The problem that this currently seems to fit is to do with textures. I want a city of culture B to use B's textures to create the city. But I don't want all the cities to be the same, so I might specialize some of the cities textures as local knowledge - red doors are suddenly quite popular or something - a little thing that makes the city more unique.

When we're dealing with knowledge that NPCs might have, then it seems things might be trickier and access to knowledge would probably benefit from being restricted.


Hero>"Hello peasant where's the Hidden Diamond of ultimate power?"
Peasent> Brain?
Brain doesn't know - asks culture
Culture ah-ha I have an entry here - it's in the majors bedroom.
Brain, cool!
"It's in the majors bedroom."
Hero> Thanks.


We could resolve this with a "knowledge level" (0,1,2...) or knowledge class (lower class, middle class, upper class). Peasants may not know the following ..., Nobles can't the know the following...

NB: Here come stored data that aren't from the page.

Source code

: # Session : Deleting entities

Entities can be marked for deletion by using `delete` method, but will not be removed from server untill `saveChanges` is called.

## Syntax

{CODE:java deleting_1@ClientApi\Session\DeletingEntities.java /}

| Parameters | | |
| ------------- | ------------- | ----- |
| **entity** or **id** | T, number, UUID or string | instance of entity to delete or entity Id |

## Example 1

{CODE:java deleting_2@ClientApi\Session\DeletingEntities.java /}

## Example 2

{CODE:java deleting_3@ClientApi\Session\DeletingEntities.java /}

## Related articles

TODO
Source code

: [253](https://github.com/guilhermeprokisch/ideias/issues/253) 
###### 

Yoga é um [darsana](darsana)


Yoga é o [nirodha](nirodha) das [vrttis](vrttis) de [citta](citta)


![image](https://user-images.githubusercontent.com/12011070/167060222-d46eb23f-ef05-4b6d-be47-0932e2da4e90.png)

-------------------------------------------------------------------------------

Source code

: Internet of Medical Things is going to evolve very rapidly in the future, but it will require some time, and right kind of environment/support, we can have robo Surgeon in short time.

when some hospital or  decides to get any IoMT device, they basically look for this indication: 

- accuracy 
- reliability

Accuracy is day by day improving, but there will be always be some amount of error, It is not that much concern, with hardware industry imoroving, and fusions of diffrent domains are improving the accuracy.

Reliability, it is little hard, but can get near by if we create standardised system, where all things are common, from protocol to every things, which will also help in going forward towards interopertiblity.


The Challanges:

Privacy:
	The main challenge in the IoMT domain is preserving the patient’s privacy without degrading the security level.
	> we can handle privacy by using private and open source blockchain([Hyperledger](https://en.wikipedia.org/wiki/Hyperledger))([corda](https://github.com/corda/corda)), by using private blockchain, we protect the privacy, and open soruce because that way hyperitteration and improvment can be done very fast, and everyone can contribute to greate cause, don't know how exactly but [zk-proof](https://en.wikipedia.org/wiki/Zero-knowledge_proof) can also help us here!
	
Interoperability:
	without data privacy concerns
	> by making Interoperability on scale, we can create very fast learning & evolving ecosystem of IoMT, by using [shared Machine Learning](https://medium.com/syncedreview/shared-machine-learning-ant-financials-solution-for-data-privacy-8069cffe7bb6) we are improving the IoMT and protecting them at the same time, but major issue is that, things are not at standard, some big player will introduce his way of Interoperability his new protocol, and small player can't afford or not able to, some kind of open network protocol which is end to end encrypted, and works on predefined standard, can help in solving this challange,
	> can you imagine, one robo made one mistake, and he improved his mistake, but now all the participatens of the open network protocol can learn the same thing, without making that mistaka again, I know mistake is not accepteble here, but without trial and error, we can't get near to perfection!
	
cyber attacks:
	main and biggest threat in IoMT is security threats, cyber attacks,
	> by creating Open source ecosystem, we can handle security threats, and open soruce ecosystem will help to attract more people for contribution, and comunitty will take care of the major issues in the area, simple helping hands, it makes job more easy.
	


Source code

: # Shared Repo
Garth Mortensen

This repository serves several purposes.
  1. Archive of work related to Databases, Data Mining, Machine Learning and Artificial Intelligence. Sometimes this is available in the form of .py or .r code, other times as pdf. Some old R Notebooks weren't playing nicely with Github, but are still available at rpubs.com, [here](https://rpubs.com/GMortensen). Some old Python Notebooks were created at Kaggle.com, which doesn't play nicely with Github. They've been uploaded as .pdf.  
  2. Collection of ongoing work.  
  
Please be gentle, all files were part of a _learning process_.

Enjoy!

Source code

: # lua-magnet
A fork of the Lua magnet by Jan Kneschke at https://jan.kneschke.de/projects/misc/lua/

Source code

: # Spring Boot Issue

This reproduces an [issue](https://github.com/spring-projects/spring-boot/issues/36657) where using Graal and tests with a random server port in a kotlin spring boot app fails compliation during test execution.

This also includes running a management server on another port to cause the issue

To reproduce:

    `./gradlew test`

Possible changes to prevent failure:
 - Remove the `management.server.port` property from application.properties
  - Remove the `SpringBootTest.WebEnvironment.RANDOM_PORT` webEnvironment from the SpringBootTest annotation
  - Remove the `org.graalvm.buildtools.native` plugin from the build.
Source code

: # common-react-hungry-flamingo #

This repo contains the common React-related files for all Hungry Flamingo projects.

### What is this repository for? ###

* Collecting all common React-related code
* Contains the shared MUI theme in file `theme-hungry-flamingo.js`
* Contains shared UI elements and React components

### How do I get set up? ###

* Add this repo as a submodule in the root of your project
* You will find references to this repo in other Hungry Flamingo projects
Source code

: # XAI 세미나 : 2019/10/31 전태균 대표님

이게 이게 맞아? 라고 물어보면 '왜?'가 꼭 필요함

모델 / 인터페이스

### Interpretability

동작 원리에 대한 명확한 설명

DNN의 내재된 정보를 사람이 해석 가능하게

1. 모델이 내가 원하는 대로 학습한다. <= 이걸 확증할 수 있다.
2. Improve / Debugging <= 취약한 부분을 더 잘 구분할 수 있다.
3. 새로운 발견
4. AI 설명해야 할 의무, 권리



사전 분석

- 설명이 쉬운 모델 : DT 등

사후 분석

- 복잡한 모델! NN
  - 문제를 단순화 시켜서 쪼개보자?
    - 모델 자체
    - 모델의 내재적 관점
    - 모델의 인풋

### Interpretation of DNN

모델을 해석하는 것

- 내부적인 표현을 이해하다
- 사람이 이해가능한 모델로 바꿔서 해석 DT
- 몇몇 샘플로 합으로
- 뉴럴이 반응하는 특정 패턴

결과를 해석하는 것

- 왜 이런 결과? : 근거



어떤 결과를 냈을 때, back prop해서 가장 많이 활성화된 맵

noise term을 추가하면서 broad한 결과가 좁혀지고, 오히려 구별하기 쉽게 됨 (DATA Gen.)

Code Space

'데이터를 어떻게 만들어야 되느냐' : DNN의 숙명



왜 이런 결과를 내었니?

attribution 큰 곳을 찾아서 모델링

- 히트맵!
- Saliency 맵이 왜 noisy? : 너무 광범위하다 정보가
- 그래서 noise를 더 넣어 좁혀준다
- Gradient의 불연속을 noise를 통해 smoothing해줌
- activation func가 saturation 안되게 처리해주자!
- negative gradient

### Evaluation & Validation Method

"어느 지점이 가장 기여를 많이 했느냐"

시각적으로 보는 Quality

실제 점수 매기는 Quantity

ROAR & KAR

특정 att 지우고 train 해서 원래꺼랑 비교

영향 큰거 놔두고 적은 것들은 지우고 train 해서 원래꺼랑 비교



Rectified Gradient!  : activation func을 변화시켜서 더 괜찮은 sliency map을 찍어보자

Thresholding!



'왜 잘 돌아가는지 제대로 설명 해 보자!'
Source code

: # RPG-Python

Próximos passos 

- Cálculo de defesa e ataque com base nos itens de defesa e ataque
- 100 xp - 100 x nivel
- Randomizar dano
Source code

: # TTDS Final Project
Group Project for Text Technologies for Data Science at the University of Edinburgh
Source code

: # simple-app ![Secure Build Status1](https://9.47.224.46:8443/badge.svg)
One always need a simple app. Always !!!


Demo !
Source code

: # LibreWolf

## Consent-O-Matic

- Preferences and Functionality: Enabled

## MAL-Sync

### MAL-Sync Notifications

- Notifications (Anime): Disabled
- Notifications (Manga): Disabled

... Actually may be careful constructed knowledge chains would get rid of this problem?


Culture Culture
| |
Peasant Group Noble Group
| |
NPC NPC



Let's say on the Noble group has an entry for the location of the ultimate gem of power. Now it's nicely restricted to a certain subset of NPCs.

If you did this though it means - the very top knowledge base wouldn't know everything. So you have to deal with DONTKNOW returns which could make programming a little more tricky.

2 comments:

Anonymous said...

That sounds bloody cool :)

What are your plans with the engine though, once it's finished - will you be making a game, or is it just a programming project?

BTW, I see that you've linked to Alter Ego in your links page. I wholeheartedly approve, that game is fantastic - something everyone should play! The C64 version is definitly best if you can get a hold of it somewhere.

balaam said...

There's no real engine :D
The engine and the game seem to be one big mess of libraries. Though some of the lower level libraries are cleanly seperated.

But yes I'm making a game, very slowly. I've been hanging around the walk-around demo for a very long time now :D As soon as my first hamlet is complete I'll post some screen shots.